D’autres législateurs, dont des démocrates, ont ridiculisé les républicains pour avoir bloqué le projet de loi.
« Nous sommes en 2023 dehors ; nous sommes en 1880 ici, » le représentant de l’État Forrest Bennett (D) a tweeté.
« Je savais qu’il y avait un potentiel de recul (pour des raisons que je ne comprendrai jamais), mais que le projet de loi meure ? Je ne m’attendais pas à ça. » La représentante démocrate à la Chambre, Cyndi Munson, a expliqué dans un fil Twitter. Elle a ajouté:
Que vous soyez frappé à la maison ou à l’école, que vous ayez ou non des besoins particuliers, le résultat est exactement le même : vous vous sentez indigne, mal aimé et dans une peur totale. Ce n’est pas ainsi que nous devrions traiter qui que ce soit, encore moins un enfant.
L’Oklahoma est l’un des 19 États des États-Unis qui autorisent toujours les châtiments corporels pour tous les élèves des écoles publiques. La loi actuelle de l’État interdit les châtiments corporels pour les « élèves identifiés comme présentant les handicaps cognitifs les plus importants », établie par le Département d’État de l’Éducation. Le projet de loi de Talley aurait modifié le langage des lois des États pour lire que les châtiments corporels seraient interdits « à tout étudiant identifié comme handicapé ».
Bien que les châtiments corporels infligés aux étudiants handicapés soient actuellement réglementés par le ministère de l’Éducation de l’État, il s’agit d’une règle et non, techniquement, d’une loi de l’État. Ainsi, des centaines de châtiments corporels contre des étudiants handicapés ont continué à se produire au cours des dernières années, malgré le déclin du recours aux châtiments corporels aux États-Unis au cours des dernières décennies.
Au cours de l’année scolaire 2021-2022, par exemple, 63 districts scolaires de l’État ont utilisé de telles sanctions pour les élèves handicapés, soit un total de 455 cas, selon les recherches de Talley.
Les châtiments corporels infligés aux enfants sont considérés par la plupart des organisations de santé mentale et psychologique comme préjudiciables à leur développement et inefficaces pour corriger les comportements indésirables. Bien qu’autorisée dans certaines régions des États-Unis, une cinquantaine de pays à travers le monde interdisent cette pratique, les Nations Unies la considérant comme une violation des droits de l’homme.
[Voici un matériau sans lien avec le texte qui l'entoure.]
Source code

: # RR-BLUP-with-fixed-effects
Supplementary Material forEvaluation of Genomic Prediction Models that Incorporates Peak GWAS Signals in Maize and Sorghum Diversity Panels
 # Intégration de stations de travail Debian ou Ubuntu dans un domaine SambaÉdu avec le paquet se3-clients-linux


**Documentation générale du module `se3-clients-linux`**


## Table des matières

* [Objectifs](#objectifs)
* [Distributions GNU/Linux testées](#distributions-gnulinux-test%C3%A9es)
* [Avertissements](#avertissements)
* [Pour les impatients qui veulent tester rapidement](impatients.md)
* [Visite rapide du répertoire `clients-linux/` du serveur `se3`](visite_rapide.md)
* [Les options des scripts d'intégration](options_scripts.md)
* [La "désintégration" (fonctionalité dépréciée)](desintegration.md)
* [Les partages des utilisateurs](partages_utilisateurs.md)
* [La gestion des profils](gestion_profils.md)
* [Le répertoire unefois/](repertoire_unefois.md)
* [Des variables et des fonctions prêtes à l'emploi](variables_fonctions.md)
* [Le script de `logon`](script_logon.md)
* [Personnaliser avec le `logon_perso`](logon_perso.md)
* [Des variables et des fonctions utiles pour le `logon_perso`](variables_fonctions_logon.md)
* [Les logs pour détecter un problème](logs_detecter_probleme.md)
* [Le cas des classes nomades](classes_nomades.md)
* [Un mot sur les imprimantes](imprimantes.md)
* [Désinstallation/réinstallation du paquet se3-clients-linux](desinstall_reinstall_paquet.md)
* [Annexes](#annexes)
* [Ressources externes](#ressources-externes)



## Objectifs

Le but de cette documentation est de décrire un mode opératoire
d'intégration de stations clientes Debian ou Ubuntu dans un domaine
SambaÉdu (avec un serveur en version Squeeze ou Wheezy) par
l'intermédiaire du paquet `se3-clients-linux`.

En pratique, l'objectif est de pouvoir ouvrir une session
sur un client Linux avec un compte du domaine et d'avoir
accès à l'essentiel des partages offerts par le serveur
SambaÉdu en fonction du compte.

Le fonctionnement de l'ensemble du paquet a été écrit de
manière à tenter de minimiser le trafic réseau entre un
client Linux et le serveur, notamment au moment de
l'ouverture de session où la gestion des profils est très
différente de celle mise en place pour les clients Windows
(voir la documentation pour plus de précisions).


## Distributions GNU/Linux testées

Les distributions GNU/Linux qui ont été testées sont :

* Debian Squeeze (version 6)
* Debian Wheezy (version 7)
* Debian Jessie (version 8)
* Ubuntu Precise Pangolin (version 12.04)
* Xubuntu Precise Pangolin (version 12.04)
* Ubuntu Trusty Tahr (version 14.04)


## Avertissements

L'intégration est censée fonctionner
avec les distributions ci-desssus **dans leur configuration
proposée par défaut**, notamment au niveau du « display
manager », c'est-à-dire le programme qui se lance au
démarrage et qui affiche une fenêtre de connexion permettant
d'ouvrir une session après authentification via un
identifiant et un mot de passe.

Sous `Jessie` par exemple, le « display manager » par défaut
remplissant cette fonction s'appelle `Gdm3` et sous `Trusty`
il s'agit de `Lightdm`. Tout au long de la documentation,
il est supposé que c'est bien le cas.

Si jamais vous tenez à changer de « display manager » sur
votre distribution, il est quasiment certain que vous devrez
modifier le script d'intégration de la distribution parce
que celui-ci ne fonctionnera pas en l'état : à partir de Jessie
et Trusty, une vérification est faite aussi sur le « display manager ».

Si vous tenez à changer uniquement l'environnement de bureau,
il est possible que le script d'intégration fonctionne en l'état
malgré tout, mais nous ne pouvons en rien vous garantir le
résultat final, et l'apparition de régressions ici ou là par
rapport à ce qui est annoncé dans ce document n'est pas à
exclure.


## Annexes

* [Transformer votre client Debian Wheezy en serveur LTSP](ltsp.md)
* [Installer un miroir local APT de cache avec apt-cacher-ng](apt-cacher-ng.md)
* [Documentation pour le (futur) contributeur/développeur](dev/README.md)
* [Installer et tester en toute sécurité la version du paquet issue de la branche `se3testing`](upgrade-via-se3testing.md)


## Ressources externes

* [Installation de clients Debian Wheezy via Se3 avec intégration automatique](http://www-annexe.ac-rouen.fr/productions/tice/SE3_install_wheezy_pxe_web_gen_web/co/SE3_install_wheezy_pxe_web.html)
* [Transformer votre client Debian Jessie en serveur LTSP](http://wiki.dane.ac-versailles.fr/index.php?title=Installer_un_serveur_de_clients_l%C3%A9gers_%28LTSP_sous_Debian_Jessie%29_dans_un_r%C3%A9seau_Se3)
Selon un rapport de 2016 analysant plus de 250 étudiants différents sur les châtiments corporels, cette pratique entraîne davantage d’effets négatifs et peu, voire aucun, positifs. Selon cette analyse, frapper les enfants pour qu’ils corrigent leurs comportements entraîne une augmentation de l’agressivité chez ces enfants, ainsi qu’un déclin de la santé mentale de ceux qui sont maltraités et une réduction des capacités cognitives.
« Les châtiments corporels sont abusifs, inefficaces et violent le droit international des droits de l’homme », déclare un rapport de l’Union américaine des libertés civiles (ACLU), soulignant que leur utilisation sur des enfants handicapés est particulièrement odieuse :
Les châtiments corporels sont abusifs envers tous les enfants, mais ils ont des effets particulièrement graves sur les étudiants handicapés. Non seulement cela est inefficace pour leur enseigner les comportements appropriés, mais cela peut causer des blessures mentales et physiques durables et rendre les élèves agressifs et incapables d’apprendre. Pour les étudiants handicapés, les châtiments corporels peuvent être suivis directement par une détérioration de leur état de santé.